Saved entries
== Segment start ==

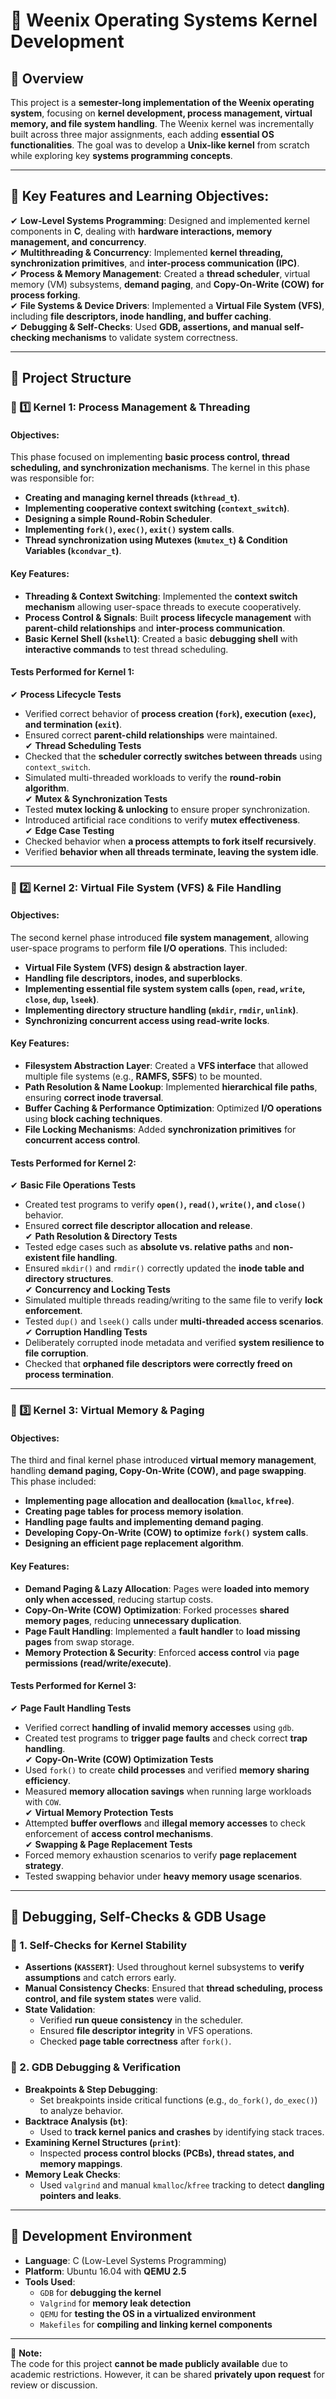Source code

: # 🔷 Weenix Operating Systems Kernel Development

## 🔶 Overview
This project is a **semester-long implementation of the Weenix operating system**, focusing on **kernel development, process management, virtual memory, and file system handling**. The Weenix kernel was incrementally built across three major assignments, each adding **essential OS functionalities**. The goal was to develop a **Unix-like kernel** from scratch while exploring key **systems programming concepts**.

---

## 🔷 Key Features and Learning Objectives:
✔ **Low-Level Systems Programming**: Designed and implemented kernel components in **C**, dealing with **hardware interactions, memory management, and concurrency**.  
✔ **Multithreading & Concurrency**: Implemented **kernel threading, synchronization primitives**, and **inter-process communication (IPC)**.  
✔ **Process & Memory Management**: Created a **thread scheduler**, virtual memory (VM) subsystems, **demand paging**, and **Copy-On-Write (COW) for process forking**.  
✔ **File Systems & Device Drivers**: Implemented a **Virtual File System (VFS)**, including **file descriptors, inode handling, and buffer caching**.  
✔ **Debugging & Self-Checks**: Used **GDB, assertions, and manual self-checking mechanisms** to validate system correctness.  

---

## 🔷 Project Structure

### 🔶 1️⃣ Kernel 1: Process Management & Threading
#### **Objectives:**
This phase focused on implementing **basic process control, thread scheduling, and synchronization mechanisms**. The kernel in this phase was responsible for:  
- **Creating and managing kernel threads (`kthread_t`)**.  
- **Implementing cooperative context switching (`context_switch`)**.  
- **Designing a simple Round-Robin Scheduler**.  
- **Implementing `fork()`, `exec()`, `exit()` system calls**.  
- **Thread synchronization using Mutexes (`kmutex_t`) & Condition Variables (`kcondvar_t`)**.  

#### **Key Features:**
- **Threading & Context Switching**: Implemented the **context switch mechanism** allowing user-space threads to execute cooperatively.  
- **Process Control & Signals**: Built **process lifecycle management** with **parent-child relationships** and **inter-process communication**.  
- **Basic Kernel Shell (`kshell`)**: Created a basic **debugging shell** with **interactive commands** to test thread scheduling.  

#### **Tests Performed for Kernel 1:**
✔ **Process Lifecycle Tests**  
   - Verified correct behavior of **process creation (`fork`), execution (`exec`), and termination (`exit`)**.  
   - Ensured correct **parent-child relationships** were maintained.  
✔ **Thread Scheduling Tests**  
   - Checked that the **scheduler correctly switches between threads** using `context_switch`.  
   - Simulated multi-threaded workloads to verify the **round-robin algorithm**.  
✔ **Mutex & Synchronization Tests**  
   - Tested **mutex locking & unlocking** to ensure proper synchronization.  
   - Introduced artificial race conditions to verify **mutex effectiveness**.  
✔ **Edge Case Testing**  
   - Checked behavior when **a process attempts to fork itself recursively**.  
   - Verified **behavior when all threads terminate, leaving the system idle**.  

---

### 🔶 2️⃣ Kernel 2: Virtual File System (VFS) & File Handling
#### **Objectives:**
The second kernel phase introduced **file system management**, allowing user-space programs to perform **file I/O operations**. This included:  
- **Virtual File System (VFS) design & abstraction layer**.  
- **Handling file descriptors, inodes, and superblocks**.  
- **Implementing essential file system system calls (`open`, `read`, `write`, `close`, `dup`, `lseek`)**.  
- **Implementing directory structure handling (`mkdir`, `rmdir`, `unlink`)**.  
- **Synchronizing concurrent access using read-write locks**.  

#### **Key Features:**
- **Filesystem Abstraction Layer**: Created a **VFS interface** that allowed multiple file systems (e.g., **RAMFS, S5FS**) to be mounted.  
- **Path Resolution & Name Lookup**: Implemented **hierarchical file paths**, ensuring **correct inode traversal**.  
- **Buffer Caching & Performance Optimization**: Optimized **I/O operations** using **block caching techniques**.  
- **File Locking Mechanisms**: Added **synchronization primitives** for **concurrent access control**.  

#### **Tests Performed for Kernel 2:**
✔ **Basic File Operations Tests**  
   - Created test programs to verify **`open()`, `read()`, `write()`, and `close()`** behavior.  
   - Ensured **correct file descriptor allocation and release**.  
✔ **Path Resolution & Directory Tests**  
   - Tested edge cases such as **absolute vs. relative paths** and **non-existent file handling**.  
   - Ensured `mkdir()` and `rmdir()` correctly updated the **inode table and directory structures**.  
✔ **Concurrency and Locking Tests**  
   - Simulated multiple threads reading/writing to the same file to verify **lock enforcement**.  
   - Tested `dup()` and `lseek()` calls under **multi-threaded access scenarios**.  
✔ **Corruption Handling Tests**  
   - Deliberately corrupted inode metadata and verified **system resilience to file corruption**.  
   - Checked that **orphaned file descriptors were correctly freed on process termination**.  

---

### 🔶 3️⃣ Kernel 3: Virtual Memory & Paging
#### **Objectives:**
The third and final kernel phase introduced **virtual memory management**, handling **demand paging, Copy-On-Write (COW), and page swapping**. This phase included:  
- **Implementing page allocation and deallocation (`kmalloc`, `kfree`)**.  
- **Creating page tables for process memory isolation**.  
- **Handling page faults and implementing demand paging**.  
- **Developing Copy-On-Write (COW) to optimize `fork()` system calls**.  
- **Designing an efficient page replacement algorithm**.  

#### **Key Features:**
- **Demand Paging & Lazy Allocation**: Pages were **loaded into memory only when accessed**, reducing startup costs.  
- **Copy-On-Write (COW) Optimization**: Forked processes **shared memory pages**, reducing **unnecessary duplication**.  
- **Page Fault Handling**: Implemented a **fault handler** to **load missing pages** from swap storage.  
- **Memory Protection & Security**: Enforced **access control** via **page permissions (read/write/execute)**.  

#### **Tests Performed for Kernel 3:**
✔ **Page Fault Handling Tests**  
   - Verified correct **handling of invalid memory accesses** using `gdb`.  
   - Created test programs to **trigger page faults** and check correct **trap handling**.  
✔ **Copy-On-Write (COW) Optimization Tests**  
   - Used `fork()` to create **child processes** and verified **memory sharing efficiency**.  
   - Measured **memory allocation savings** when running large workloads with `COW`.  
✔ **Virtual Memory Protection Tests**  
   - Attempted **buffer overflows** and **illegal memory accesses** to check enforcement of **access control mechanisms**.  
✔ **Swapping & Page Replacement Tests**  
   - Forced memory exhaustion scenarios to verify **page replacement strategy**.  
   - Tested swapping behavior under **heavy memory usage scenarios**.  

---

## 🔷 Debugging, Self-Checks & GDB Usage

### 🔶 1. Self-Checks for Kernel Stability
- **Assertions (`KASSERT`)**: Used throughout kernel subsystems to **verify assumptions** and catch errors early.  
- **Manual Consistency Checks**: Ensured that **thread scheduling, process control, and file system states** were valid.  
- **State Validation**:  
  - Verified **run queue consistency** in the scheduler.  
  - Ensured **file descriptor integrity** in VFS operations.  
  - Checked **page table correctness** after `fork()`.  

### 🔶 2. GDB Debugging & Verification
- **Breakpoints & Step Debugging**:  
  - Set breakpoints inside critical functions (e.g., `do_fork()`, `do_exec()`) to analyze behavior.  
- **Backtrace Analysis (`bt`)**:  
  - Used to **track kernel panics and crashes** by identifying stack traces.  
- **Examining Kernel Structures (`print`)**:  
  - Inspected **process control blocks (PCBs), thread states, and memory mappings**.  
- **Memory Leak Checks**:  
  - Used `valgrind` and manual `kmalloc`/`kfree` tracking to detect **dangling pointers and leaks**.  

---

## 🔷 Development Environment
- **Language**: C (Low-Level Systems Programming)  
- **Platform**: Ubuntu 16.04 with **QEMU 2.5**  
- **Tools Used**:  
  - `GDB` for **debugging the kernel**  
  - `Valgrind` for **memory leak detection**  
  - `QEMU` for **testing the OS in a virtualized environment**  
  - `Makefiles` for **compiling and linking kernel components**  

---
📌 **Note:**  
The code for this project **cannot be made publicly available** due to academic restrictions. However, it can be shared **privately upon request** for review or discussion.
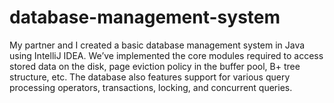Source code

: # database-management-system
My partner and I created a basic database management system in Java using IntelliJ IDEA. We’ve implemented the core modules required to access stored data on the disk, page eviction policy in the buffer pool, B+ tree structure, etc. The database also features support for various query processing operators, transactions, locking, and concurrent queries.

== Segment end ==

__Goal of the exercise__: Throughout the data above, find each line that includes the string "correctly"; state only how many there are.

__Exercise answer__: 3